Hong Kong may be where shopaholics go to die, but here in Kuala Lumpur shopping is a living, breathing sport. There are no less than sixty six shopping malls keeping the masses cool and comfortable while they search for the perfect linen suit. Not surprisingly the Japanese are here by the thousands getting a lot more bang for their yen than they would back home. Once inside one of these behemoths you could be anywhere in the world. The food courts are enormous and feature unlikely
establishments such as Tony Roma's Ribs and Kenny Rogers Chicken. Malaysians love to eat.
When we emerged from the mega malls the traffic outside had ground to a stop, so we decided to ride the monorail back to the Shangri La. This really is the only way to travel in KL. The Disney-esque elevated train slithers silently through the malls, rounding the mosques and skyscrapers. It is
blissfully cool inside and you get a bird’s eye view from one end of the city to the other, all for about fifty cents. It beats the hell out of the Hop On, Hop Off tourist bus. These chocking old clunkers wheeze and protest their way through the clogged streets at a snail’s pace delivering droll English commentary of the sights. The best part was Hopping Off.
That evening we made our way to KL's most famous landmark and signature of the city: The Petronis Towers. Built in 1988 by the celebrated Argentinean architect Cesar Pelli, it was briefly the world’s tallest building. Soaring to 452 meters it is the internationally recognized symbol of modern Malaysia. The towers are covered in heat reflective stainless steel and are meant to give the feeling of two giant Islamic minarets. I thought they looked like cosmic corn cobs about to blast into space. In the evening when they light up in blaze of silver and white, they are truly spectacular. Architecture
on this scale must be seen to be appreciated, although I am pretty proud of the photos I took that evening. The weekend we were in KL coincided with the election of the new Argentinean pope, so Freddy had much to be proud of for his home country.

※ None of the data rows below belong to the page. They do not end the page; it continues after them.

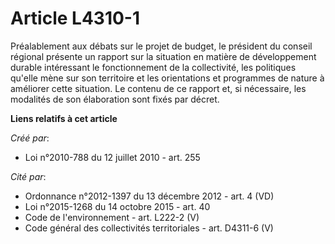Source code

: # Article L4310-1

Préalablement aux débats  sur le projet de budget, le président du conseil régional présente un  rapport sur la situation en
matière de développement durable intéressant  le fonctionnement de la collectivité, les politiques qu'elle mène sur  son
territoire et les orientations et programmes de nature à améliorer  cette situation. Le contenu de ce rapport et, si
nécessaire, les  modalités de son élaboration sont fixés par décret.

**Liens relatifs à cet article**

_Créé par_:

  - Loi n°2010-788 du 12 juillet 2010 - art. 255

_Cité par_:

  - Ordonnance n°2012-1397 du 13 décembre 2012 - art. 4 (VD)
  - Loi n°2015-1268 du 14 octobre 2015 - art. 40
  - Code de l'environnement - art. L222-2 (V)
  - Code général des collectivités territoriales - art. D4311-6 (V)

On our last night in KL a ferocious thunderstorm tore through town. Freddy and I watched the lightening cracking all over the city from our perch on the 28th floor of the hotel. The Malaysian's took this all in stride, hardly noticing the ear splitting thunder and pouring rain filling the streets. This concrete jungle is still very much a real jungle too, complete with burping frogs, hookers and hawkers, mosquitos and mosques. Kuala Lumpur remains one of the fastest growing cities in the world, and there is no sign of things slowing down. The good natured locals are an intriguing mixture of heritage with one thing in common. They believe in the future of Kuala Lumpur, and after three days here, so do I.